Como aquel día, cuando nos tocó estar en la misma mesa en la cafetería. No es que él se haya sentado a propósito a mi lado, simplemente no quedaban muchos lugares disponibles. A pesar de eso, el silencio entre nosotros era casi incómodo. Yo miraba mi bandeja, evitando sus ojos, y él se reía con los demás, ignorándome como si fuera un mueble más del lugar.
Hasta que, de la nada, escuché mi nombre en su voz.
—Valentino, pásame la sal.
No sé por qué, pero ese simple gesto me sacudió. Porque era la primera vez en días que me dirigía la palabra. Porque lo dijo con la misma naturalidad con la que me hablaba cuando todo estaba bien, como si nuestra distancia no existiera, como si todo esto solo estuviera en mi cabeza.
Se la pasé sin mirarlo, fingiendo que no me afectaba. Pero en mi interior, estaba luchando contra la necesidad de preguntarle si en algún momento me había echado de menos.
No lo hice.
Lo que sí hice fue probar algo.
Al día siguiente, me acerqué a conversar con alguien más en su presencia. Nada demasiado evidente, solo una charla casual con un compañero sobre un proyecto. Lo hice a propósito, porque quería ver si reaccionaba, si le importaba que yo estuviera invirtiendo mi tiempo en otra persona.
Y lo noté.
Joel dejó de mirar su teléfono. Sus ojos se desviaron hacia nosotros, aunque fingiera que no estaba prestando atención. Se inclinó un poco hacia adelante, como si quisiera escuchar sin parecer interesado.
Por un momento, casi sentí satisfacción.
Pero la sensación duró poco, porque luego él hizo lo mismo.
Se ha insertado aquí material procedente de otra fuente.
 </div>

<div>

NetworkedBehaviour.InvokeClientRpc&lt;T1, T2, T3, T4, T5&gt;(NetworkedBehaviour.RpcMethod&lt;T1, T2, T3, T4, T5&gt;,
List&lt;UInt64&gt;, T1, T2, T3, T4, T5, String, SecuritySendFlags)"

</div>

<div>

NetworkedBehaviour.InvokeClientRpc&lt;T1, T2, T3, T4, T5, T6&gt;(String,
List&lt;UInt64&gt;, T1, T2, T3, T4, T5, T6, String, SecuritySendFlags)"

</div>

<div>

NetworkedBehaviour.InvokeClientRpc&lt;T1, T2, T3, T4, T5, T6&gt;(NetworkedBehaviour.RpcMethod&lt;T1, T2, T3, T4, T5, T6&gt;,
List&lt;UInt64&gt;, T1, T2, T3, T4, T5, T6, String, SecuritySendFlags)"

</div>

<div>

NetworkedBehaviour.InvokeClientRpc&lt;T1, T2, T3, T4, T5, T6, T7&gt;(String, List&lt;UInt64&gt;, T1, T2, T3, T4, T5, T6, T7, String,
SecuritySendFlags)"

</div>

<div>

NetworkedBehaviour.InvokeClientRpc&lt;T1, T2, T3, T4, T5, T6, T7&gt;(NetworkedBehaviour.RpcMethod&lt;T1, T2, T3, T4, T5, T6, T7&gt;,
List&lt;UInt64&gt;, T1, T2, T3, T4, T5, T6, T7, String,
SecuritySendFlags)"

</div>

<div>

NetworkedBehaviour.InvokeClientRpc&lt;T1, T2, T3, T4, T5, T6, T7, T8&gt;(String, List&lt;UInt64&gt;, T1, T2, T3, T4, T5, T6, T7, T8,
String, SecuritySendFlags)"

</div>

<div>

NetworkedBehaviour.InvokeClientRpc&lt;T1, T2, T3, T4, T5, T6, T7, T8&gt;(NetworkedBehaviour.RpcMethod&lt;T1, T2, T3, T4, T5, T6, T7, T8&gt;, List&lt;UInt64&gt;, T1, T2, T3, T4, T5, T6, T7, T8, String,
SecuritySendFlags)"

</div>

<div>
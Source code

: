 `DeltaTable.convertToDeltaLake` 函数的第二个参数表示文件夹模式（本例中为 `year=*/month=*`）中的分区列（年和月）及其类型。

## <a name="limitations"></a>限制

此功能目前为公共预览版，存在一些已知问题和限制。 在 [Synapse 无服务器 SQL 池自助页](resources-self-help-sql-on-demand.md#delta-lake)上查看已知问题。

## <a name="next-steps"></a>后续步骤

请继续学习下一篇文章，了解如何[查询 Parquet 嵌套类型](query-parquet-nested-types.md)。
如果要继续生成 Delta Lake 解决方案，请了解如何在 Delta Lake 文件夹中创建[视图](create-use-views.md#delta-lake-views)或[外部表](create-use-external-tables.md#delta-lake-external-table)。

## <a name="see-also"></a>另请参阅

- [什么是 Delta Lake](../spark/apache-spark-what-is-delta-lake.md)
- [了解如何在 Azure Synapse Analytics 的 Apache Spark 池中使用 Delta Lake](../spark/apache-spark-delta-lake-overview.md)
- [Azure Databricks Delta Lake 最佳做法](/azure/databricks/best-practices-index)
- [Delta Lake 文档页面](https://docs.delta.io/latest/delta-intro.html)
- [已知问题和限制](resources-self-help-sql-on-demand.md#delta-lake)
Se acercó a una de sus amigas, a esa con la que siempre era más cariñoso. Le dijo algo que la hizo reír, y luego, sin previo aviso, la abrazó. No un abrazo casual, no un gesto de paso. Un abrazo largo, intencional. De esos que él nunca me daba.
Ese fue su mensaje para mí.
Uno que me dolió más de lo que quise admitir.
Porque si bien noté que mi ausencia le hacía falta de alguna manera, también me quedó claro que él jamás lucharía por mí. Que nunca cruzaría la línea que yo tanto deseaba que cruzara.
Esa noche, llegué a casa sintiéndome agotado. No físicamente, sino emocionalmente. Como si todo este tiempo hubiera estado sosteniendo algo pesado sin darme cuenta.
Me tiré en la cama y miré el techo por un tiempo , sintiendo un nudo en la garganta.
¿Cuántas veces más iba a seguir esperando algo que nunca llegaba?
¿Cuántas veces más iba a conformarme con migajas solo porque eran lo único que él estaba dispuesto a darme?
Saqué mi teléfono, lo desbloqueé, y por impulso, abrí nuestra conversación. No hablábamos desde hacía días. Ahí estaban nuestros últimos mensajes, los típicos saludos automáticos, las respuestas vacías.
Quería escribirle.
Quería preguntarle por qué era así conmigo.
Pero me detuve.
Porque esta vez, por primera vez en mucho tiempo, sentí que si le escribía, me iba a traicionar a mí mismo.
Cerré el chat sin mandar nada y respiré hondo.
Esa noche entendí algo que me aterraba:
Joel no tenía que decirme con palabras que yo no era su prioridad.
Lo había demostrado suficientes veces con sus acciones.
Y por mucho que me doliera aceptarlo, tal vez ya era hora de que yo también lo demostrara.